さあ、完成だ。ごはんも炊きあがって、台所にいい匂いが充満する。

炊飯器のふたを開けてみれば……おお、はらこめしではありませんか!

「きょうは取材ということもあって、ちょっと豪華に(笑)」

はらこめしとは宮城の郷土食のひとつで、秋鮭のあらを出汁にして身と炊き込み、鮭の腹の子、つまりいくらをのせたごはんのこと。

「やっぱりこの時期、生のはらこがスーパーに並ぶと作りたくなるんですよねえ」そのうきうきした口調が、なんともよかった。

食卓にお箸がセットされ、6人分の芋煮とはらこめしが並ぶ。

ああ、宮城の秋がいっぱいという感じ。それらが「いただきます」の声と共にすごい勢いでなくなっていく。

十代の胃袋に負けず劣らず、夫の正樹さんも健啖家だ。

朝は花市場での仕入れから始まって荷下ろしに配達などもあり、お腹も空くのだろう。

由香さんの料理はどうですかと聞けば「なんでもおいしい。腕はかなりのものですよ!」と迷いなく即答。

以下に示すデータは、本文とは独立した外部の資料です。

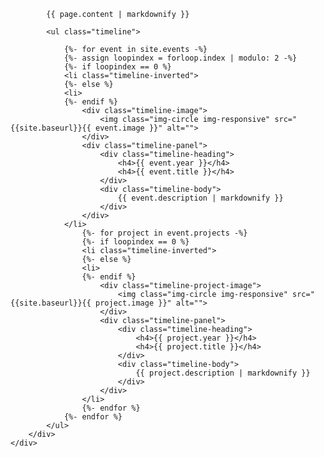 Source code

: <!-- Timeline Start -->
<section id="{{ page.section-type }}" class="container content-section text-center">
    <div class="row">
        <div class="col-lg-10 col-lg-offset-1">

            {{ page.content | markdownify }}

            <ul class="timeline">

                {%- for event in site.events -%}
                {%- assign loopindex = forloop.index | modulo: 2 -%}
                {%- if loopindex == 0 %}
                <li class="timeline-inverted">
                {%- else %}
                <li>
                {%- endif %}
                    <div class="timeline-image">
                        <img class="img-circle img-responsive" src="{{site.baseurl}}{{ event.image }}" alt="">
                    </div>
                    <div class="timeline-panel">
                        <div class="timeline-heading">
                            <h4>{{ event.year }}</h4>
                            <h4>{{ event.title }}</h4>
                        </div>
                        <div class="timeline-body">
                            {{ event.description | markdownify }}
                        </div>
                    </div>
                </li>
                    {%- for project in event.projects -%}
                    {%- if loopindex == 0 %}
                    <li class="timeline-inverted">
                    {%- else %}
                    <li>
                    {%- endif %}
                        <div class="timeline-project-image">
                            <img class="img-circle img-responsive" src="{{site.baseurl}}{{ project.image }}" alt="">
                        </div>
                        <div class="timeline-panel">
                            <div class="timeline-heading">
                                <h4>{{ project.year }}</h4>
                                <h4>{{ project.title }}</h4>
                            </div>
                            <div class="timeline-body">
                                {{ project.description | markdownify }}
                            </div>
                        </div>
                    </li>
                    {%- endfor %}
                {%- endfor %}
            </ul>
        </div>
    </div>
</section>
<!-- Timeline End -->

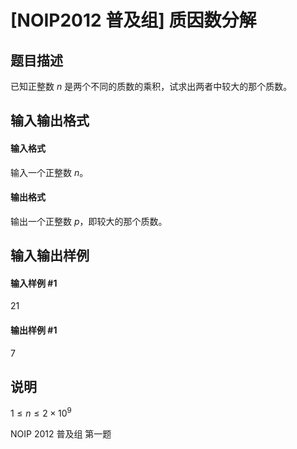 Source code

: 
# [NOIP2012 普及组] 质因数分解
## 题目描述
已知正整数 $n$ 是两个不同的质数的乘积，试求出两者中较大的那个质数。

## 输入输出格式
#### 输入格式

输入一个正整数 $n$。

#### 输出格式

输出一个正整数 $p$，即较大的那个质数。

## 输入输出样例
#### 输入样例 #1
21
#### 输出样例 #1
7
## 说明
$1 \le n\le 2\times 10^9$

NOIP 2012 普及组 第一题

由香さんが照れたように笑って、がむしゃらに食べていたお子さんたちがニヤッとする。

ああ、仲の良いご家族だなあ……と伝わってきて、ちょっとジンと来た。

芋煮を味見させていただけば、牛肉と舞茸とごぼうからの出汁が素晴らしい味わい。塩気はあっさりめ、体にやさしい味つけだ。

ごろごろ具材も食べにくいいまではいかないほど良さがポイント。はらこめしのいくらの漬け具合も絶妙で、毎年作っている人ならではの腕の確かさを思った。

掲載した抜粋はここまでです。